Hypercalcemia of Humoral Malignancy After Kidney Transplant

Session Information

Category: Transplantation

  • 2102 Transplantation: Clinical


  • Tripuraneni, Srinath, University of Florida College of Medicine, Gainesville, Florida, United States
  • Belal, Amer Ashaab, University of Florida College of Medicine, Gainesville, Florida, United States
  • Mehta, Rohan V., University of Florida College of Medicine, Gainesville, Florida, United States
  • Santos, Alfonso, University of Florida College of Medicine, Gainesville, Florida, United States

Hypercalcemia of humoral malignancy (HHM) occurs due to a tumor-produced parathyroid hormone-related peptide (PTHrP) and is associated with increased morbidity and mortality. HHM typically presents with severe hypercalcemia (>13 mg/dl), decreased or normal parathyroid hormone (PTH), and elevated PTHrP with variable serum 25 hydroxy vitamin D levels. Although HHM has been associated with renal, bladder, breast, ovarian carcinomas and squamous cell carcinomas of the lung, head, and neck, it can very rarely can present with squamous cell carcinoma of the skin. We describe a case of HHM in a Kidney Transplant (KT) Recipient (KTR).

Case Description

A 41-year-old Black man with a history of KT in early 2019, ESRD from Hypertension and Dysplastic Kidneys with a baseline serum creatinine of 1.8-2.2 mg/dL was admitted for a groin mass. Relevant medical history included failed KT (2005), tertiary hyperparathyroidism s/p two lobe parathyroidectomy in 2018 (on sensipar), with baseline serum calcium 9.0-10.0mg/dL and baseline PTH of 200-400 pg/mL. The patient noted a perineal mass about two months prior to admission, that developed into a purulent and bleeding ulcer. Home medications included monthly Belatecept infusions, Mycophenolate 750 mg BID, and prednisone 5 mg daily. Laboratory data included serum creatinine 2.6 mg/dL, serum calcium 11 mg/dL, 25-OH vitamin D 18.71 ng/mL, and PTH of 133 pg/mL. Intravenous fluids were initiated, and a punch biopsy was performed by Dermatology. On post-admission day 7 with serum Calcium of 14.1 mg/dL, ionized calcium of 2.1 mmol/L, calcitonin was administered and sensipar was increased to 60 mg BID. Punch biopsy reported a well-differentiated squamous cell carcinoma, which was excised 10 days after admission. Serum Calcium dropped to 11.9 mg/dL, 4 days after surgery. PTHrP obtained before excision returned elevated at 60.2 pmol/L, while serum creatinine remained baseline. Serum Calcium had normalized to 9.2 mg/dL, about 4 weeks after surgery.

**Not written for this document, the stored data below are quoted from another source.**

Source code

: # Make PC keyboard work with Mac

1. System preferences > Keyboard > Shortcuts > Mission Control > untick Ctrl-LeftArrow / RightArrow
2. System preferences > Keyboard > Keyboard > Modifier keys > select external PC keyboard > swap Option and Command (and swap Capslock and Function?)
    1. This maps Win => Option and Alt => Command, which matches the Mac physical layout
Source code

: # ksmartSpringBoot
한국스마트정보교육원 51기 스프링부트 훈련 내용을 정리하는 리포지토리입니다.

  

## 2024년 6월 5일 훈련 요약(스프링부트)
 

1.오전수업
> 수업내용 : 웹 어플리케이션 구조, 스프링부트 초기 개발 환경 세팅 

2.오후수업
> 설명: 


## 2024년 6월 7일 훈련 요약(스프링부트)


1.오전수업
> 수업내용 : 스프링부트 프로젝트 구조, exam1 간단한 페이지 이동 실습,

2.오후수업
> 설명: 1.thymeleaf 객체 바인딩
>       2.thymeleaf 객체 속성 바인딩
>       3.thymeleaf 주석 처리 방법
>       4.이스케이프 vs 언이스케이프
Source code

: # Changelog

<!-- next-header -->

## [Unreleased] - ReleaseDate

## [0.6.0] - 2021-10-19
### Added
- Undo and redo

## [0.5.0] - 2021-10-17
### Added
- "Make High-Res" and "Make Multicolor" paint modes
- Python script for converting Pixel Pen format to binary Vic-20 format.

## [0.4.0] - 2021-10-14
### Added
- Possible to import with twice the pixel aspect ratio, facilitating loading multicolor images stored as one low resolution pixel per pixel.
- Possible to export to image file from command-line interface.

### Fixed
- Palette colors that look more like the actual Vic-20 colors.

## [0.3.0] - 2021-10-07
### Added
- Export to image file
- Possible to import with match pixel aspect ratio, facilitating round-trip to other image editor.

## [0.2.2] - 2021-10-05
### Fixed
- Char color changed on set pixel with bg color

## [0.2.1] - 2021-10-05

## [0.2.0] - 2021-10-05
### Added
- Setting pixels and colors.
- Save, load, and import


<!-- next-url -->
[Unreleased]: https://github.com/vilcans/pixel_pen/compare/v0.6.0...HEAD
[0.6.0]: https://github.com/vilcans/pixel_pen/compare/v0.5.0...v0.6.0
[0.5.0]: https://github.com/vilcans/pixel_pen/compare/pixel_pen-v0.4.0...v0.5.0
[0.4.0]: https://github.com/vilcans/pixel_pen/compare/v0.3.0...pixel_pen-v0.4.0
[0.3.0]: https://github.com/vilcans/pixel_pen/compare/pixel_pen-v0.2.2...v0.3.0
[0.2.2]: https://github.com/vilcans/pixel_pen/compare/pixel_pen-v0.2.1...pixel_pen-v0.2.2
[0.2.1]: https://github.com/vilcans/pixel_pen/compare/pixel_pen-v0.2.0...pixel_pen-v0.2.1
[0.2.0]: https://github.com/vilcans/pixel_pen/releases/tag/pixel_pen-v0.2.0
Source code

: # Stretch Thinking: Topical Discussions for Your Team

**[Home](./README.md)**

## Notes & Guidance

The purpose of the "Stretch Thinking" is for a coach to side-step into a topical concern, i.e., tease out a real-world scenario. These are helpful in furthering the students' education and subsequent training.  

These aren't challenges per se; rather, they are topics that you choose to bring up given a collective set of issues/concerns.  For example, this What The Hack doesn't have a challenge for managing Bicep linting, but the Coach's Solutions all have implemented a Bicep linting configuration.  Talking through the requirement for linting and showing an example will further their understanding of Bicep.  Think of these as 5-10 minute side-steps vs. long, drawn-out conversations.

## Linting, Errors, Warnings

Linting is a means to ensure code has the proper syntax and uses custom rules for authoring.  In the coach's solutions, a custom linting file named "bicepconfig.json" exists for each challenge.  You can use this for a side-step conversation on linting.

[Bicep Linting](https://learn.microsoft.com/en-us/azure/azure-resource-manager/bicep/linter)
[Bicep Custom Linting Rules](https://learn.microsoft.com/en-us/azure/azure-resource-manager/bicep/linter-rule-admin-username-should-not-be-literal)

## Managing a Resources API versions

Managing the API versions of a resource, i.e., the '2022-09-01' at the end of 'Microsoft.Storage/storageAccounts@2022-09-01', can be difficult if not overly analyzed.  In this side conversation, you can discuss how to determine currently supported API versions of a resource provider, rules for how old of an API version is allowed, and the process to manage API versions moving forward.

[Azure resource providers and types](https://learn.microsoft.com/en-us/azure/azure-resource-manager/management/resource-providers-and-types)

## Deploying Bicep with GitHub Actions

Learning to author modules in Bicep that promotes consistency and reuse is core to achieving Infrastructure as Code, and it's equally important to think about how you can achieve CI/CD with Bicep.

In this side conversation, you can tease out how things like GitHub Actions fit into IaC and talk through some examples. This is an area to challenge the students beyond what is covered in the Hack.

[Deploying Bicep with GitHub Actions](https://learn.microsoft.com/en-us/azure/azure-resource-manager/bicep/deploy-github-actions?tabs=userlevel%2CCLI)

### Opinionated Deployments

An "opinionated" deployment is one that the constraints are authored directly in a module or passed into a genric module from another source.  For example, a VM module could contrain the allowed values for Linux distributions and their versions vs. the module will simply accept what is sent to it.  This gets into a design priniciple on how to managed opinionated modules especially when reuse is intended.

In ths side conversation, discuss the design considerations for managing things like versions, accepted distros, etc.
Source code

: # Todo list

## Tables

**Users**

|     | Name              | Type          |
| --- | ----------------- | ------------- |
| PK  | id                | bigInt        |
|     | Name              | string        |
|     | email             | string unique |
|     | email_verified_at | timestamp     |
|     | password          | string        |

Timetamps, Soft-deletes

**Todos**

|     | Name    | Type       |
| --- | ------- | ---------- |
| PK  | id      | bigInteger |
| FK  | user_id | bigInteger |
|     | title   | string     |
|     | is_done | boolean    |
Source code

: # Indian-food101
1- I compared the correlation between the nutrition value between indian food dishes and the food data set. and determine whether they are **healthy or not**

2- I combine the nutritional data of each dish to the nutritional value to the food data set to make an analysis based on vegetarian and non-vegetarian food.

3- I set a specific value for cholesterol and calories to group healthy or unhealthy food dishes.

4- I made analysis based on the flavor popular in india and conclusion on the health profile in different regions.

HHM has been associated with solid organ cancers but can occur with dermatologic malignancies. Clinicians should be aware of the possibility of HHM as a rare complication of squamous cell skin cancer. In patients with tertiary hyperparathyroidism, it can present with severe hypercalcemia, non-suppressed PTH, and an elevated PTHrP.